DATA LISTING below:
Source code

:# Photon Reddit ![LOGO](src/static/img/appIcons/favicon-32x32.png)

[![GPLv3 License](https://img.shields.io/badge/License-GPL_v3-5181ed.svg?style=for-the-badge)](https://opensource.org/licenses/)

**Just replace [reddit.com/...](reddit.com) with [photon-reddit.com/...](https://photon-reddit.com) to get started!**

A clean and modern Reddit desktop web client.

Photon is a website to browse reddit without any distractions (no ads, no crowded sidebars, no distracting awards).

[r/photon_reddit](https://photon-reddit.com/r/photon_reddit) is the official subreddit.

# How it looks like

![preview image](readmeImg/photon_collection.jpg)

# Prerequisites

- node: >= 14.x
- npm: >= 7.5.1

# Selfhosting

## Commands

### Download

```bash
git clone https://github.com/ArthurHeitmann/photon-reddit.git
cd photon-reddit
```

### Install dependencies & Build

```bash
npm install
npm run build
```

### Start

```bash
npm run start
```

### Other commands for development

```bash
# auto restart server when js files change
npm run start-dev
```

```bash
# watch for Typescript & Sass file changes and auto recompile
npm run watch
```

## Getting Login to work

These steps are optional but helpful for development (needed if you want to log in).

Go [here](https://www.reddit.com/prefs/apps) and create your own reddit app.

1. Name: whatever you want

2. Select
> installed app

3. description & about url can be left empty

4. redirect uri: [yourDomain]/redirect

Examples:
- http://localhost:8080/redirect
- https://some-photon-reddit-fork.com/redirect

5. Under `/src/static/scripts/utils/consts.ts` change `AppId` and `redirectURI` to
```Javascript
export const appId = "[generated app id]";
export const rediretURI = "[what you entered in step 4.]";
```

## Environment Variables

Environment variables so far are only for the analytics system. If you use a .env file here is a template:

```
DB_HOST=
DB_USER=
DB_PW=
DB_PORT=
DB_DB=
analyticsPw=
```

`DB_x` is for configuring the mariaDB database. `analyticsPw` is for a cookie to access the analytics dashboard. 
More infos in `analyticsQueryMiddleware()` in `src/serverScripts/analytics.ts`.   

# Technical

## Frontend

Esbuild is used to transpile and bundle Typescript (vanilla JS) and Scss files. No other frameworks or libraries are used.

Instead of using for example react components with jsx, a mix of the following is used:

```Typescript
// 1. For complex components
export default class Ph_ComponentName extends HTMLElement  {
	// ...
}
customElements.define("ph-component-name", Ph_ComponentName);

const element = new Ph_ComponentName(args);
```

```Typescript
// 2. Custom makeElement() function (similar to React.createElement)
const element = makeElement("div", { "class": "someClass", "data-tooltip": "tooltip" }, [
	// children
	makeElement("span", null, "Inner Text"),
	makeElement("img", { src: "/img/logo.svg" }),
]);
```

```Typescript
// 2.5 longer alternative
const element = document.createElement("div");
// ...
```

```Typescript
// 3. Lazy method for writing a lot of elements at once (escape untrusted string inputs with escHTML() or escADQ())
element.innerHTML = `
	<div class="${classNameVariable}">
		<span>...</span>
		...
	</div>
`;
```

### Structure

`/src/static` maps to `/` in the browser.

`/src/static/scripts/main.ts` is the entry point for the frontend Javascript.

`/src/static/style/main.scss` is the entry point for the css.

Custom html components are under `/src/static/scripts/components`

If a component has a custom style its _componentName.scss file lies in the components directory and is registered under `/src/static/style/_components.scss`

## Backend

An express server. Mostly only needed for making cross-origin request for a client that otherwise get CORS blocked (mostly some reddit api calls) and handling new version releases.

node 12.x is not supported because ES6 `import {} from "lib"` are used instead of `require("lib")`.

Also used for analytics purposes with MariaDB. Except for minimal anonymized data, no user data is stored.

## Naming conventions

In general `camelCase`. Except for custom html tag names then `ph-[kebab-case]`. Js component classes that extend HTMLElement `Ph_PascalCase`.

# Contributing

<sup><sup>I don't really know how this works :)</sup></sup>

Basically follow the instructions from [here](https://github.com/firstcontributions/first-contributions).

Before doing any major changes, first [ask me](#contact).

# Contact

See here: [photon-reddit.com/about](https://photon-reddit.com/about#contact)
End of DATA LISTING.
WHAT NEEDS TO BE DONE - For every line in the data above that has the string "files", return that line.

ANSWER SECTION -
# auto restart server when js files change
Esbuild is used to transpile and bundle Typescript (vanilla JS) and Scss files. No other frameworks or libraries are used.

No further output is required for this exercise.